Having problems with the code? I just finished updating the notebooks to use scikit-learn 0.23 and Python 3.9 🎉! You can download the updated notebooks here: https://github.com/justmarkham/scikit-learn-videos

Bijaya Manandhar says:

Would you please clarify why we need to use `solver='liblinear'` as one of the parameters in LogisticRegression model. Why we assume rest of the parameters as default ? Also, why we import `metrics` from `sklearn` to have the score function work to compute accuracy where as we can simply make use of the `score` function straight from the model `LogisticRegression` that we imported?

Royal Albert says:

your videos have helped me a lot. Thank you

Stanley SI says:

Stunningly clear logic and structure. Thank you!

Amit Kumar says:

Understanding the Bias-Variance Tradeoff:this doc has links to ensure sites have a check in Fig.1

Richie Gamer says:

Thank you very much! 🙂

Saleh Afzoon says:

sklearn.cross_validation has renamed as sklearn.model_selection

Hassan Abdullahi says:

what a perfect explanation,thank you sir

Aditya Sawant says:

Can we say that KNN would overfit as K values get smaller?

Humphrey Muriuki says:

I am getting the error below when I try to use the LogisticRegression model. "ConvergenceWarning: lbfgs failed to converge (status=1):

STOP: TOTAL NO. of ITERATIONS REACHED LIMIT." Anyone who knows how I can resolve it?

Levon9 says:

The links at the bottom of your comments are great.

Maratimus Lion says:

💯💯💯⚡⚡⚡⚡⚡⚡⚡⚡⚡⚡⚡ make train_test_split(X, y, test_size=0.2, random_state=42) and get 100% accuracy 💯💯💯💯💯💯🎉🎉🎉🎉

Louise Buijs says:

Thanks so much for all these videos!
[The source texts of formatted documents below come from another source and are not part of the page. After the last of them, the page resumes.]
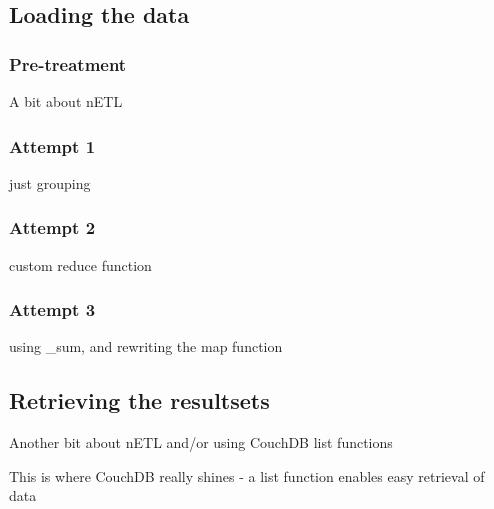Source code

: \subsection{Loading the data}
\subsubsection*{Pre-treatment}
A bit about nETL

\subsubsection*{Attempt 1}
just grouping

\subsubsection*{Attempt 2}
custom reduce function

\subsubsection*{Attempt 3}
using _sum, and rewriting the map function

\subsection{Retrieving the resultsets}
Another bit about nETL and/or using CouchDB list functions

This is where CouchDB really shines - a list function enables easy retrieval of data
Im doing an internship at a really nice group but they're letting me figure out most of the stuff by myself so this is super useful!

Gautam Jain says:

Man, he just makes it so easy to learn.

Wish we had half as good teachers as him in school.

A. S. says:

I love you man, i have watched every single video of yours.

Brenden Song says:

Thank you for the great class! I learned so much from your video!!!

Ali Fazal says:

you're doing a great job, I would just emphasize on giving more examples that are relatable and speaking like you're talking to another person in the room. I only give feedbacks because thats what I would've wanted from people tuning in.

Chromenia Studio says:

It is just awesome to understand the concept from you. Thanks a ton!

Suhail Chougle says:

This is by far the best Sci-kit Learn tutorial on Youtube. I can say this because I have seen almost every tutorial and this covers everything starting from scratch.I knew how all the algorithms work but what I needed was how do I implement those algorithms from loading the data set to all terminologies to checking the accuracy and what not and this series has everything I was looking for ,thank you so much for this.Really appreciate it.

Adrita Anwar says:

from sklearn.linear_model import LogisticRegression
logreg=LogisticRegression()
logreg.fit(X,y)
logreg.predict(X)

Why is the above code showing the following warning?

C:UsersASUSanaconda3libsite-packagessklearnlinear_model_logistic.py:762: ConvergenceWarning: lbfgs failed to converge (status=1):
STOP: TOTAL NO. of ITERATIONS REACHED LIMIT.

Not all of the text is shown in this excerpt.